Another year, another overrated trade deadline.

That’s how it’s been for me every trade deadline Monday for me. But hey, at least it was a good way to spend my leap day!

In all seriousness, the level of commitment for teams to make a trade throughout the NHL has turned to flat out timid, and it has resulted in a lot of factors. First, the salary cap time and again struggles to increase after so many years after the 2005 lockout of great growth. From 2005 to 2012, the NHL salary cap has increased at a rate of $3.61 million per year. Since then, that value has only gone up at a rate of $1.78 million per year (this is excluding all the weird financial loopholes from the 2013 lockout season).

With the new television contract with Rogers Sportsnet in December 2014, there was plenty of hoopla suggesting that the salary cap could go as high as even $90 million within the next handful of years. Instead, Rogers’ ratings have plummeted miserably from either poorly rated coverage the likes of which only ESPN can make worse or the fact that all Canadian NHL teams might miss the playoffs this year. Either way, this is another black eye towards commissioner Gary Bettman, whether it is his fault or not, that is seeing his hardcourt counterparts begin next offseason with a television deal that has been working for them that describing this free agency as “bananas” could be the understatement of the sporting year.

Add the ever decreasing Canadian dollar in the mix and you have yourselves a recipe for a miserable salary cap, and thus miserable free agency and trade deadline periods. Until then, let’s hope we get more fun the rest of the way this NHL regular season. Speaking of Canadian teams performing badly, Montreal is finally knocked out from the rankings as we delve into the latest edition of the Nerdy 30.
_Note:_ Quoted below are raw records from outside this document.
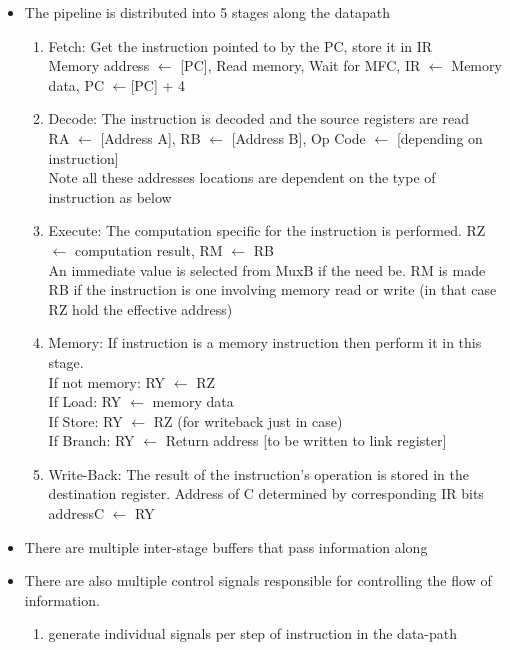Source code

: \documentclass[10pt]{article}
\begin{document}
\begin{itemize}
    \item The pipeline is distributed into 5 stages along the datapath
    \begin{enumerate}
        \item Fetch: Get the instruction pointed to by the PC, store it in IR\\
        Memory address $\leftarrow$ [PC], Read memory, Wait for MFC, IR $\leftarrow$ Memory data, PC $\leftarrow$[PC] + 4
        \item Decode: The instruction is decoded and the source registers are read\\
        RA $\leftarrow$ [Address A],
        RB $\leftarrow$ [Address B],
        Op Code $\leftarrow$ [depending on instruction]\\
        Note all these addresses locations are dependent on the type of instruction as below
        \item Execute: The computation specific for the instruction is performed.
        RZ $\leftarrow$ computation result, RM $\leftarrow$ RB\\
        An immediate value is selected from MuxB if the need be. RM is made RB if the instruction is one involving memory read or write (in that case RZ hold the effective address)
        \item Memory:  If instruction is a memory instruction then perform it in this stage. \\
        If not memory: RY $\leftarrow$ RZ\\
        If Load: RY $\leftarrow$ memory data\\
        If Store: RY $\leftarrow$ RZ (for writeback just in case)\\
        If Branch: RY $\leftarrow$ Return address [to be written to link register]
        \item Write-Back: The result of the instruction’s operation is stored in the destination register. Address of C determined by corresponding IR bits\\
        addressC $\leftarrow$ RY
    \end{enumerate}
    \item There are multiple inter-stage buffers that pass information along
    \item There are also multiple control signals responsible for controlling the flow of information.
    \begin{enumerate}
        \item generate individual signals per step of instruction in the data-path

\end{enumerate}
\end{itemize}
\end{document}
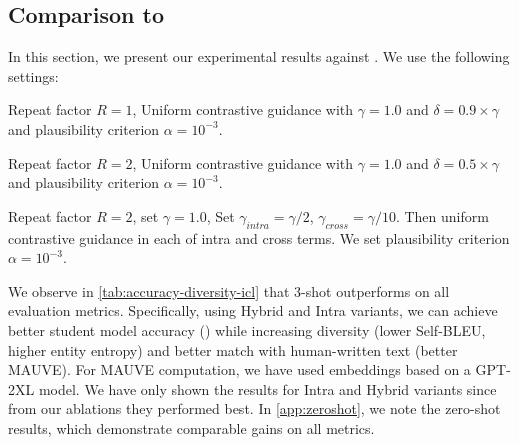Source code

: \subsection{Comparison to \fewgen}
\label{sec:corrsyn_results}
In this section, we present our experimental results against \fewgen. We use the following settings:

 Repeat factor $R=1$, Uniform contrastive guidance with \mbox{$\gamma=1.0 $} and $\delta=0.9\times\gamma$ and plausibility criterion $\alpha=10^{-3}$.

 Repeat factor $R=2$, Uniform contrastive guidance with \mbox{$\gamma=1.0 $} and $\delta=0.5\times\gamma$ and plausibility criterion $\alpha=10^{-3}$.

 Repeat factor $R=2$, set $\gamma=1.0$, Set $\gamma_{intra}=\gamma/2$, $\gamma_{cross}=\gamma/10$. Then uniform contrastive guidance in each of intra and cross terms. We set plausibility criterion \mbox{$\alpha=10^{-3}$}.


We observe in \autoref{tab:accuracy-diversity-icl} that 3-shot \corrsyn{} outperforms \fewgen{} on all evaluation metrics. Specifically, using Hybrid and Intra variants, we can achieve better student model accuracy (\DistilBERT) while increasing diversity (lower Self-BLEU, higher entity entropy) and better match with human-written text (better MAUVE). For MAUVE computation, we have used embeddings based on a GPT-2XL model. We have only shown the results for Intra and Hybrid variants since from our ablations they performed best. In \autoref{app:zeroshot}, we note the zero-shot results, which demonstrate comparable gains on all metrics. 





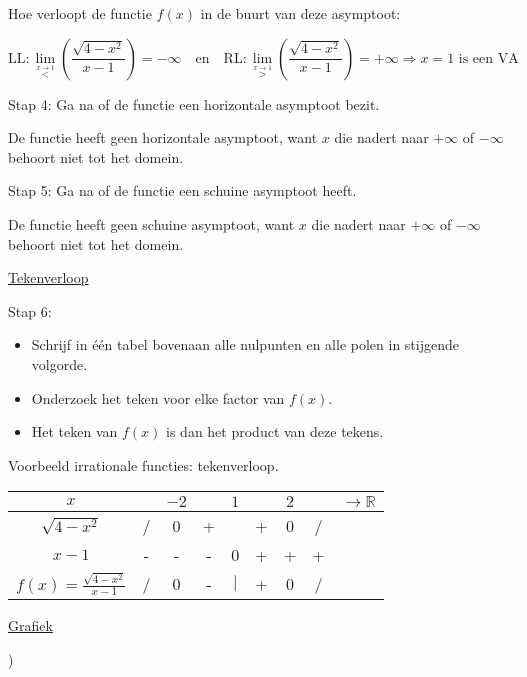 \begin{voorbeeld}
Hoe verloopt de functie $f(x)$ in de buurt van deze asymptoot:

\begin{equation*}
\textrm{LL}:\lim_{\overset{x\rightarrow1}{<}}\left(\frac{\sqrt{4-x^{2}}}{x-1}\right)=-\infty\quad\textrm{en}\quad \textrm{RL}:\lim_{\overset{x\rightarrow1}{>}}\left(\frac{\sqrt{4-x^{2}}}{x-1}\right)=+\infty \Rightarrow x=1 \text{ is een VA}
\end{equation*}


Stap 4: Ga na of de functie een horizontale asymptoot bezit.

De functie heeft geen horizontale asymptoot, want $x$ die nadert
naar $+\infty$ of $-\infty$ behoort niet tot het domein.

Stap 5: Ga na of de functie een schuine asymptoot heeft.

De functie heeft geen schuine asymptoot, want $x$ die nadert naar
$+\infty$ of $-\infty$ behoort niet tot het domein.

\underline{Tekenverloop}

Stap 6:
\begin{itemize}
\item Schrijf in \'e\'en tabel bovenaan alle nulpunten en alle polen
	in stijgende volgorde. 
\item Onderzoek het teken voor elke factor van $f(x)$. 
\item Het teken van $f(x)$ is dan het product van deze tekens.
\end{itemize}


\begin{tabel}{Voorbeeld irrationale functies: tekenverloop.}
\begin{tabular}{c|cccccccc}
$x$ &  & $-2$ &  & $1$ &  & $2$ &  & $\longrightarrow\mathbb{R}$\\
\hline  
$\sqrt{4-x^{2}}$ & / & 0 & + &  & + & 0 & / & \\
$x-1$ & - & - & - & 0 & + & + & + & \\
\hline 
$f(x)=\frac{\sqrt{4-x^{2}}}{x-1}$ & / & 0 & - & $\mid$ & + & 0 & / & \\
\end{tabular}
\label{tab:irrattk}
\end{tabel}

\underline{Grafiek}


\begin{figure}[H]
		
\end{figure})


\end{voorbeeld}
  • 30. Buffalo (82-game Standings Points Pace: 74 pts, Last Week: 30)
  • 29. Vancouver (Pace: 79 pts, LW: 28)
  • 28. Columbus (Pace: 77 pts, LW: 29)
  • 27. Calgary (Pace: 73 pts, LW: 26)
  • 26. Edmonton (Pace: 69 pts, LW: 27)
  • 25. Ottawa (Pace: 86 pts, LW: 25)
  • 24. Toronto (Pace: 69 pts, LW: 24)
  • 23. Winnipeg (Pace: 74 pts, LW: 23)
  • 22. Minnesota (Pace: 87 pts, LW: 22)
  • 21. Montreal (Pace: 85 pts, LW: 15)

Now that Montreal has been sliding too far for too long, it is time to finally get them out of my sites. And honestly, this season couldn’t have been any worse for both head coach Michel Therrien and general manager Marc Bergevin. Along with the Carey Price fiasco and the shocking gap in talent at goaltender (Ben Scrivens everybody!!!!!), injuries to David Desharnais, Jeff Petry and Brandon Gallagher have not helped this season.The Gallagher injury is the one that hurts the most as the 23-year old is currently at 35 points in 46 games, including averaging more than three-and-a-quarter shots on goal per game in all situations.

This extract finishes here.